- [WHAT YOU SHOULD DO]: How many lines in the material below contain the string "json"? Answer with the number alone.

- [DATASET CONTENT]:
______

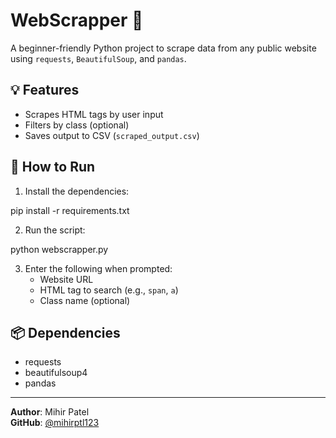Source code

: # WebScrapper 🔎

A beginner-friendly Python project to scrape data from any public website using `requests`, `BeautifulSoup`, and `pandas`.

## 💡 Features

- Scrapes HTML tags by user input
- Filters by class (optional)
- Saves output to CSV (`scraped_output.csv`)

## 🚀 How to Run

1. Install the dependencies:

pip install -r requirements.txt

2. Run the script:

python webscrapper.py

3. Enter the following when prompted:
   - Website URL
   - HTML tag to search (e.g., `span`, `a`)
   - Class name (optional)

## 📦 Dependencies

- requests
- beautifulsoup4
- pandas

---

**Author**: Mihir Patel  
**GitHub**: [@mihirptl123](https://github.com/mihirptl123)
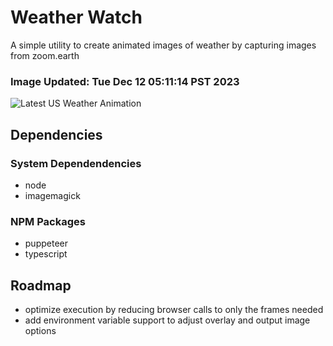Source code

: # Weather Watch

A simple utility to create animated images of weather by capturing images from zoom.earth

### Image Updated: Tue Dec 12 05:11:14 PST 2023

![Latest US Weather Animation](animations/2023-12-12.webp)

## Dependencies
### System Dependendencies
* node
* imagemagick
### NPM Packages
* puppeteer
* typescript

## Roadmap
* optimize execution by reducing browser calls to only the frames needed
* add environment variable support to adjust overlay and output image options
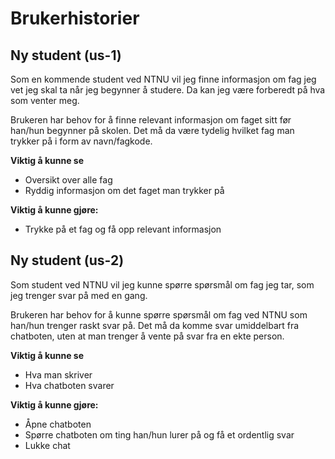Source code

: # Brukerhistorier

## Ny student (us-1)
Som en kommende student ved NTNU vil jeg finne informasjon om fag jeg vet jeg skal ta når jeg begynner å studere. Da kan jeg være forberedt på hva som venter meg.

Brukeren har behov for å finne relevant informasjon om faget sitt før han/hun begynner på skolen. Det må da være tydelig hvilket fag man trykker på i form av navn/fagkode.


**Viktig å kunne se**
- Oversikt over alle fag
- Ryddig informasjon om det faget man trykker på


**Viktig å kunne gjøre:**
- Trykke på et fag og få opp relevant informasjon



## Ny student (us-2)
Som student ved NTNU vil jeg kunne spørre spørsmål om fag jeg tar, som jeg trenger svar på med en gang.

Brukeren har behov for å kunne spørre spørsmål om fag ved NTNU som han/hun trenger raskt svar på. Det må da komme svar umiddelbart fra chatboten, uten at man trenger å vente på svar fra en ekte person. 


**Viktig å kunne se**
- Hva man skriver
- Hva chatboten svarer


**Viktig å kunne gjøre:**
- Åpne chatboten
- Spørre chatboten om ting han/hun lurer på og få et ordentlig svar
- Lukke chat
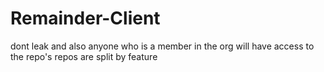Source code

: # Remainder-Client
dont leak
and also anyone who is a member in the org will have access to the repo's
repos are split by feature
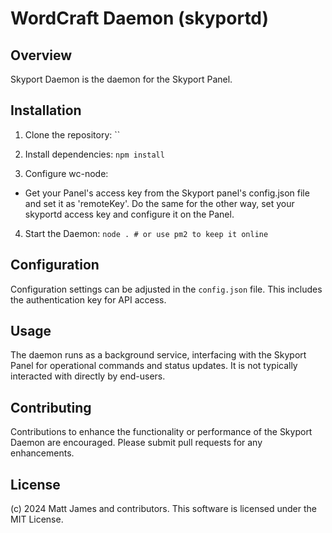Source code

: # WordCraft Daemon (skyportd)

## Overview
Skyport Daemon is the daemon for the Skyport Panel.

## Installation
1. Clone the repository:
``

2. Install dependencies:
`npm install`

3. Configure wc-node:
- Get your Panel's access key from the Skyport panel's config.json file and set it as 'remoteKey'. Do the same for the other way, set your skyportd access key and configure it on the Panel.

4. Start the Daemon:
`node . # or use pm2 to keep it online`

## Configuration
Configuration settings can be adjusted in the `config.json` file. This includes the authentication key for API access.

## Usage
The daemon runs as a background service, interfacing with the Skyport Panel for operational commands and status updates. It is not typically interacted with directly by end-users.

## Contributing
Contributions to enhance the functionality or performance of the Skyport Daemon are encouraged. Please submit pull requests for any enhancements.

## License
(c) 2024 Matt James and contributors. This software is licensed under the MIT License.
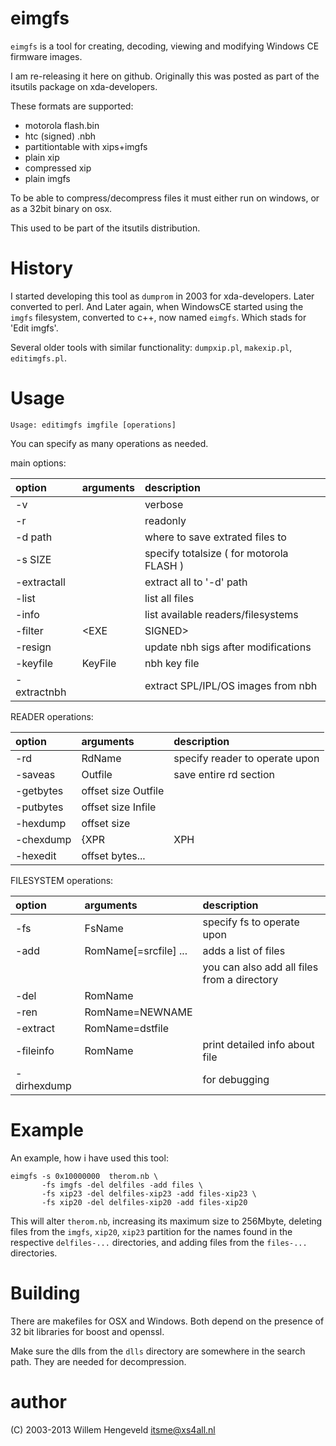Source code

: eimgfs
======

`eimgfs` is a tool for creating, decoding, viewing and modifying Windows CE firmware images.

I am re-releasing it here on github. Originally this was posted as part of the itsutils package
on xda-developers.

These formats are supported:

 * motorola flash.bin
 * htc (signed) .nbh
 * partitiontable with xips+imgfs
 * plain xip
 * compressed xip
 * plain imgfs

To be able to compress/decompress files it must either run on windows, or as a 32bit binary on osx.

This used to be part of the itsutils distribution.

History
=======

I started developing this tool as `dumprom` in 2003 for xda-developers.
Later converted to perl. And Later again, when WindowsCE started
using the `imgfs` filesystem, converted to c++, now named `eimgfs`. Which stads for 'Edit imgfs'.

Several older tools with similar functionality: `dumpxip.pl`, `makexip.pl`, `editimgfs.pl`.

Usage
=====

    Usage: editimgfs imgfile [operations]

You can specify as many operations as needed.

main options:

| option  |  arguments  | description
| :-----  |  :--------- |  :-----------
| -v          |               | verbose
| -r          |               | readonly
| -d path     |               | where to save extrated files to
| -s SIZE     |               | specify totalsize ( for motorola FLASH )
| -extractall |               | extract all to '-d' path
| -list       |               | list all files
| -info       |               | list available readers/filesystems
| -filter     | <EXE|SIGNED>  | only exe or signed binaries
| -resign     |               | update nbh sigs after modifications
| -keyfile    | KeyFile       | nbh key file
| -extractnbh |               | extract SPL/IPL/OS images from nbh

READER operations:

| option  |  arguments  | description
| :-----  |  :--------- |  :-----------
| -rd         | RdName         | specify reader to operate upon
| -saveas     | Outfile        | save entire rd section
| -getbytes   | offset size Outfile  |
| -putbytes   | offset size Infile   |
| -hexdump    | offset size          |
| -chexdump   | {XPR|XPH|LZX|XIP|ROM} offset size fullsize | dump compressed
| -hexedit    | offset bytes...      |

FILESYSTEM operations:

| option  |  arguments  | description
| :-----  |  :--------- |  :-----------
| -fs         | FsName           | specify fs to operate upon
| -add        | RomName[=srcfile] ...  | adds a list of files
|             |                  |  you can also add all files from a directory
| -del        | RomName          |
| -ren        | RomName=NEWNAME  |
| -extract    | RomName=dstfile  |
| -fileinfo   | RomName          | print detailed info about file
| -dirhexdump |                  | for debugging


Example
=======

An example, how i have used this tool:

    eimgfs -s 0x10000000  therom.nb \
           -fs imgfs -del delfiles -add files \
           -fs xip23 -del delfiles-xip23 -add files-xip23 \
           -fs xip20 -del delfiles-xip20 -add files-xip20

This will alter `therom.nb`, increasing its maximum size to 256Mbyte, deleting files from the `imgfs`, `xip20`, `xip23` partition 
for the names found in the respective `delfiles-...` directories, and adding files from the `files-...` directories.


Building
========

There are makefiles for OSX and Windows.
Both depend on the presence of 32 bit libraries for boost and openssl.

Make sure the dlls from the `dlls` directory are somewhere in the search path. They are needed for decompression.


author
======

(C) 2003-2013 Willem Hengeveld <itsme@xs4all.nl>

______

- [SOLUTION TO THIS TASK]: 2